Teaching is always something that has been a passion of mine. Ever since I was about four years old, I knew that I was going to become a teacher when I grew up. I love kids, school, and seeing others succeed. When I entered Health and Movement at the beginning of January 2015, one of the first assignments handed out was to go and teach a lesson in a physical education class. I was so nervous when that was said! I remember thinking, “I can’t teach in a gym. It is way too big of a room for my quiet voice. I don’t have what it takes to be a physical education teacher…” I was wrong. Throughout this semester, I have become a more confident person and found my “teaching voice.” It has been a terrific semester!
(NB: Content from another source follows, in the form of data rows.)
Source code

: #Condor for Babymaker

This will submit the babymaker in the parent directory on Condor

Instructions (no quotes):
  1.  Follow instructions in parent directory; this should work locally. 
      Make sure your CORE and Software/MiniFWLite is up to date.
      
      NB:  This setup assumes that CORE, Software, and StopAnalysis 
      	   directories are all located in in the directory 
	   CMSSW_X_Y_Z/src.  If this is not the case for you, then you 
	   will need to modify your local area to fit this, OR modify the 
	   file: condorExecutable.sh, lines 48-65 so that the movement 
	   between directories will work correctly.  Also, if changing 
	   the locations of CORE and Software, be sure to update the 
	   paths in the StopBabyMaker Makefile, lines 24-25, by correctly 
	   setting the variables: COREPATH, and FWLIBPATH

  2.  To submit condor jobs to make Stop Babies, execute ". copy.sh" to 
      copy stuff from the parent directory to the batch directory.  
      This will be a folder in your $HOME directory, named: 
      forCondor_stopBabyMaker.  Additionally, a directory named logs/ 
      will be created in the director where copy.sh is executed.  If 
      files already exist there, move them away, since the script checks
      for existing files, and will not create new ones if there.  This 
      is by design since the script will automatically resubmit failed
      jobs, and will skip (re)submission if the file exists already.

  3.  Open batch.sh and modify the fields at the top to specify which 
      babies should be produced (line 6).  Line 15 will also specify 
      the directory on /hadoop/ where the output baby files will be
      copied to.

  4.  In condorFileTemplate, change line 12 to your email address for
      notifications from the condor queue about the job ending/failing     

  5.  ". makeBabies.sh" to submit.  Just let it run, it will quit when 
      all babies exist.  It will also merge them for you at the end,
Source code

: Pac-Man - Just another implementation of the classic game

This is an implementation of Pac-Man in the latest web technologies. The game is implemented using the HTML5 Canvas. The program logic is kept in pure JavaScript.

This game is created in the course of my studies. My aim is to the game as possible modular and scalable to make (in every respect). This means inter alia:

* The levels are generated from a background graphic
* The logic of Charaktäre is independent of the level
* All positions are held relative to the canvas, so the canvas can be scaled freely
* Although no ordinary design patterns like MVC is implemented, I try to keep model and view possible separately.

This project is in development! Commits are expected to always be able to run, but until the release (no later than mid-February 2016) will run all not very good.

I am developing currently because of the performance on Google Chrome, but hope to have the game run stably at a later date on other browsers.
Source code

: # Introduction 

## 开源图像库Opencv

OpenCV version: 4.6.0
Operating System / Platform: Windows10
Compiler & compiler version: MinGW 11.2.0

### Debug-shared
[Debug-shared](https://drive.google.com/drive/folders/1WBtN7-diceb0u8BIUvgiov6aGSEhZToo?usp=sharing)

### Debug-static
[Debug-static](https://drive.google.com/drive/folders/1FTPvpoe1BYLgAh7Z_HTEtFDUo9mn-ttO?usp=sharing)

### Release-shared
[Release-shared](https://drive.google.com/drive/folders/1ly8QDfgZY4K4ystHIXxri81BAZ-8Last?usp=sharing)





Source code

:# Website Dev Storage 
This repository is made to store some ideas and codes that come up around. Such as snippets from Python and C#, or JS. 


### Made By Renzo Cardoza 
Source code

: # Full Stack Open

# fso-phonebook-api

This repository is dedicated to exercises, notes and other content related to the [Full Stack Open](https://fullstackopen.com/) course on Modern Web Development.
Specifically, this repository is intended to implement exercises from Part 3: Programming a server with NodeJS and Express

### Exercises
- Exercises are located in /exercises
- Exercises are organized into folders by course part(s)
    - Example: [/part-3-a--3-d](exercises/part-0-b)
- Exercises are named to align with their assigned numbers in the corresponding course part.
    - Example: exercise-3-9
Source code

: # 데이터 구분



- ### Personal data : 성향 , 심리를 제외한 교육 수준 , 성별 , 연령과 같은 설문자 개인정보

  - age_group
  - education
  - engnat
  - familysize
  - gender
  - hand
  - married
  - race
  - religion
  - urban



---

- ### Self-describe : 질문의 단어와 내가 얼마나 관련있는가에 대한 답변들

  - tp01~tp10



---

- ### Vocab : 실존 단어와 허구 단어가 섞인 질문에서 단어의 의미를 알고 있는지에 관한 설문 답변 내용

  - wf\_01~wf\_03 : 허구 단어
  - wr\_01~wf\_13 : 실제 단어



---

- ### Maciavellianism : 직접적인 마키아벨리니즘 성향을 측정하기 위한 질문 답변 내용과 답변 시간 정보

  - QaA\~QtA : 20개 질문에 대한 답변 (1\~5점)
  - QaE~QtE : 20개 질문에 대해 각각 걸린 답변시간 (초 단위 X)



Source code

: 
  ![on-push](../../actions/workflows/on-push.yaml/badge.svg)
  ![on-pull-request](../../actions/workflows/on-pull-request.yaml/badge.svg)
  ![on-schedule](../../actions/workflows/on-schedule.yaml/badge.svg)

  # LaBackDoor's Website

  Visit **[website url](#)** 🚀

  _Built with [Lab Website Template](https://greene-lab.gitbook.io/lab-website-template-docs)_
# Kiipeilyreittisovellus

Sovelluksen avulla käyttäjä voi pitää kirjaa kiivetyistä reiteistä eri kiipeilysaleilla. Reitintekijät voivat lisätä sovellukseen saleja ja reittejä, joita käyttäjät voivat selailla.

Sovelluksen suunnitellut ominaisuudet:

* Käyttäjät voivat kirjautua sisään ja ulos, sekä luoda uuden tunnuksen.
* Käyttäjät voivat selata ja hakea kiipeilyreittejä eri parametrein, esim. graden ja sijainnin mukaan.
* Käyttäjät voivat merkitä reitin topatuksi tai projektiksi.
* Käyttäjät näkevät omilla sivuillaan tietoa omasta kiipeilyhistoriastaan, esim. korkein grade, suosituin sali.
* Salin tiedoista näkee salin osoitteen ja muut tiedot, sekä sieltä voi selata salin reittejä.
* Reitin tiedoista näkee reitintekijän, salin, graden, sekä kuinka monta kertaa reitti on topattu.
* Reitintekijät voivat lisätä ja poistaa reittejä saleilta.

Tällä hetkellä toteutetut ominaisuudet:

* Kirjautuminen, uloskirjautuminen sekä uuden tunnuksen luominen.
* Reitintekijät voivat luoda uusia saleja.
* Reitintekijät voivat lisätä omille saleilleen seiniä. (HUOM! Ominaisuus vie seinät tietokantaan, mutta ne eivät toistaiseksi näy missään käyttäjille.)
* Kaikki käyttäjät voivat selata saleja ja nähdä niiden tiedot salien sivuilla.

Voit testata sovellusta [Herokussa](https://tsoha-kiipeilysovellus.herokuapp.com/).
I taught my lesson at Lincoln Elementary School. It was an incredible experience and the lesson went perfectly for what they were doing in class: relays. I taught twenty-first graders who had so much energy and excitement that just filled the room. There smiles were the sunshine that was not shining that day. In terms of the teaching, I learned a lot about managing a group of squirmy kids in a thirty minute time slot, how to critique the students in a positive way, and know how to adjust to surroundings. In education, it is very common for things to not go according to plan.
My lesson plan was the first actual lesson that I had ever taught (while in college). I had really no expectations of how it was going to go and how confident I was going to be. I think that I had a very detailed and organized lesson plan. It was very simple to write because the teacher, gave me the warm-up and stretches (15 minutes of the class) that had to be done. Personally, I did not like his warm-up style of walking, running, and stretching. The kids were worn out and out of breath! Most of them do not like physical education class do to the entire class being running. I think my lesson plan could have included more time for another game if I did not have to do the warm-up series. The focus of the day was based on their unit that they had been working on, relays. I chose the game “Hungry Crabs” from PE Central because it allowed for the students to be in groups of four with colors and a new kind of a relay.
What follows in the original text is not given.